20 January 2017

again

‘The City of the Chola who conquered the Ganges’ is beautiful. But (slightly shamingly) the thing we liked best about (real name) Gangakondacholapuram was that it was virtually deserted and immaculately tidy – weirdly so, i.e. outside in the villages and along the road all is chaos with little sagging thatched-roofed huts selling things, goats wandering in the road, cows ditto, wild dogs slinking around, rubbish, rubbish and more rubbish, and through all this scooters weaving in and out of the cars, often with a whole family (a plumpish man, a ravishingly beautiful woman and two children would be the norm) – and buses bearing down on one, horns blaring, in a way that would be terrifying if one hadn’t abandoned all ordinary notions of terror.
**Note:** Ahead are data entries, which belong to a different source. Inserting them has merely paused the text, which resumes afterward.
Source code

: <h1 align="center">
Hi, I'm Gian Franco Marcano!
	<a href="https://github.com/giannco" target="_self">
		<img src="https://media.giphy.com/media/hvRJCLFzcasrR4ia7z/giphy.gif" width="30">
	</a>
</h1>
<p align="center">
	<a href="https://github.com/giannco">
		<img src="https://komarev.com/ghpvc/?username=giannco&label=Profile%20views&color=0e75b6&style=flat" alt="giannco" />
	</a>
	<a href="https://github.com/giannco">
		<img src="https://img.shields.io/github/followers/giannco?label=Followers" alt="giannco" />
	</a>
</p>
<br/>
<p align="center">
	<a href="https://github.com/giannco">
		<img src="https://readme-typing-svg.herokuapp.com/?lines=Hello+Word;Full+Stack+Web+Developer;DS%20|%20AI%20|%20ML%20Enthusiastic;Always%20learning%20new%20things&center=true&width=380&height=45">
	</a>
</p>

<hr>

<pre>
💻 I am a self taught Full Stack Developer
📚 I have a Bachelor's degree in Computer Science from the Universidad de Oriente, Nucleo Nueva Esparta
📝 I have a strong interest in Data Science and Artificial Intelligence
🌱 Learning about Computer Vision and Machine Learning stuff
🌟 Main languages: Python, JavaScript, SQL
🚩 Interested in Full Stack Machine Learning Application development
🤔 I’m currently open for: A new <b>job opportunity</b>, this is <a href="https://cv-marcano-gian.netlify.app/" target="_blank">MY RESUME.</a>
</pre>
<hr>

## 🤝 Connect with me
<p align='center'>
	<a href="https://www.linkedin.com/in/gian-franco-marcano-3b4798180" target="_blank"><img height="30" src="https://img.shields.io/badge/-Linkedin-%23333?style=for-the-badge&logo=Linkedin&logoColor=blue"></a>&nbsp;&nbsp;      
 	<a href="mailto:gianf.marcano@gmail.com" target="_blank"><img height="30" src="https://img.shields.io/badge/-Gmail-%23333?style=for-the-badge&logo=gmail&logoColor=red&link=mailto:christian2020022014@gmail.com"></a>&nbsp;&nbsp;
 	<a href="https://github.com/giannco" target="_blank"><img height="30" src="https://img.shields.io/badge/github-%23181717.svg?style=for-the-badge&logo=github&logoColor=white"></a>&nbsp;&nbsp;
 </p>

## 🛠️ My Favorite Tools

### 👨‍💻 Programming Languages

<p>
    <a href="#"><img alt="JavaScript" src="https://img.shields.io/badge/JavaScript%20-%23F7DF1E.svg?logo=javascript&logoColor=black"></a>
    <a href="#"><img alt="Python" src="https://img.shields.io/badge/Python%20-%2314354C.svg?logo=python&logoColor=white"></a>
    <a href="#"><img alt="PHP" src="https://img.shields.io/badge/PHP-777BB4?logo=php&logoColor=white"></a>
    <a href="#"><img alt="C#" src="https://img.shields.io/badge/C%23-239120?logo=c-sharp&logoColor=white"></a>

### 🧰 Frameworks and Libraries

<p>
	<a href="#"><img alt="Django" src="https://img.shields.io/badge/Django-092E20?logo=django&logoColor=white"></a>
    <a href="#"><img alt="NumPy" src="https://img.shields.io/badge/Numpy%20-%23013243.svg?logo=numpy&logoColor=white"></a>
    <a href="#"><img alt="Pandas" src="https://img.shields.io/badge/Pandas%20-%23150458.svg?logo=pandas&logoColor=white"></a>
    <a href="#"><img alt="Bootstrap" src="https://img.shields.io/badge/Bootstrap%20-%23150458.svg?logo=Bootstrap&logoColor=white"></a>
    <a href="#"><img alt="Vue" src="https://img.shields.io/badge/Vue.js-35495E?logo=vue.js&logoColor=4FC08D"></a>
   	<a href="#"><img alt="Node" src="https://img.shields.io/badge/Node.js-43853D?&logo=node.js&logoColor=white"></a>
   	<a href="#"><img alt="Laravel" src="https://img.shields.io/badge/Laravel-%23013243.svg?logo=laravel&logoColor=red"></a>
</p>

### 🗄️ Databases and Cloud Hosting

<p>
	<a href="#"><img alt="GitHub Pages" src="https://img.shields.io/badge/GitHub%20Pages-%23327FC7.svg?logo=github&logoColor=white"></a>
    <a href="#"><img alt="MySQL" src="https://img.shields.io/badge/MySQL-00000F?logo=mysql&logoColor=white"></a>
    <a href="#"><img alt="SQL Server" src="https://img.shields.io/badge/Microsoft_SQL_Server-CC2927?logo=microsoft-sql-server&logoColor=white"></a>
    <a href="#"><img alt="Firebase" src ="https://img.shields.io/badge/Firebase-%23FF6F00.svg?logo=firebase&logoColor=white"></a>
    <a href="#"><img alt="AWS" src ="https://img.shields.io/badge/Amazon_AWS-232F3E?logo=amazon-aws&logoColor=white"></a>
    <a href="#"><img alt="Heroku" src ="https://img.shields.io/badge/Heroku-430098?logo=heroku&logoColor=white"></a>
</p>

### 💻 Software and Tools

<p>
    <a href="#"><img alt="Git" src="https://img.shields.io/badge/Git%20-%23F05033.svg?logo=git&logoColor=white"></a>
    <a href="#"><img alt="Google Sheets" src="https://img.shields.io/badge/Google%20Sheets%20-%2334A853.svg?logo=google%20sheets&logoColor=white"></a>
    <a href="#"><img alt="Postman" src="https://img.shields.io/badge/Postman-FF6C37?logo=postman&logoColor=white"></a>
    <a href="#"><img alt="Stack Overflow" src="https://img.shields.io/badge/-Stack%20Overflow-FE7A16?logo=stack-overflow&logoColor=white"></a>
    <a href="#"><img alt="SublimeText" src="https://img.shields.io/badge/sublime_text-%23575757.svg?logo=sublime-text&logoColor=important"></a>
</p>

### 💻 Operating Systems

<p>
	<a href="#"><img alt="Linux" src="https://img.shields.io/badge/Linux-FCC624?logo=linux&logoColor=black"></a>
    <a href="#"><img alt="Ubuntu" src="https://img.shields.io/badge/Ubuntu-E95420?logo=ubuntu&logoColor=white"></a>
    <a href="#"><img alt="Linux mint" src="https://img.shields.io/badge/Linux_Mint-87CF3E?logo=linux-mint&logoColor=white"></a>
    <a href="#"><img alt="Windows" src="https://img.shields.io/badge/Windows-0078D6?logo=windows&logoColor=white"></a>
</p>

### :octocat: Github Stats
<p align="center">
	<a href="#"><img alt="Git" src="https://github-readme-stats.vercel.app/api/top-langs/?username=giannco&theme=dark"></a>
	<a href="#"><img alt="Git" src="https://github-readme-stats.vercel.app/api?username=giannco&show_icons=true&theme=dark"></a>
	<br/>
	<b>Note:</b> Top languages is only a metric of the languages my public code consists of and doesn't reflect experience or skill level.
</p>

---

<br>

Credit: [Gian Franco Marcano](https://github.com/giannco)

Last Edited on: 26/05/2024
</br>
But you go in to a garden that is virtually polished, the lawn as though cut with nail scissors, and the few people who are walking about in any case look as though they are at Glyndebourne. We loved the temple but we loved its setting more. Ten minutes from the temple is the small town which was the home of Ramanujan, the mathematical genius who came to England to go to Cambridge but died young.  There is an excellent novel about him by David Leavitt called The Indian Clerk. In it Hardy (who brought him to Cambridge) thinks ‘I can see Ramanujan sitting on the pail, that porch in front of his mother’s house about which he so often waxed nostalgic; sitting in the shade while the parade of street life passed before him, and reading through pages and pages of equations, each one numbered… he comes from a family of high caste but little money, and was raised in the town of Kumbakonam, in a poor little house on a street with the remarkable [not actually that remarkable] name of Sarangapani Sannidh Street.’  We walked round the (tiny) house and that evening re-watched the superb film about Ramanujan called The Man who Knew Infinity (hopeless title, which is why the film didn’t do as well as it deserved) starring Dev Patel and Jeremy Irons.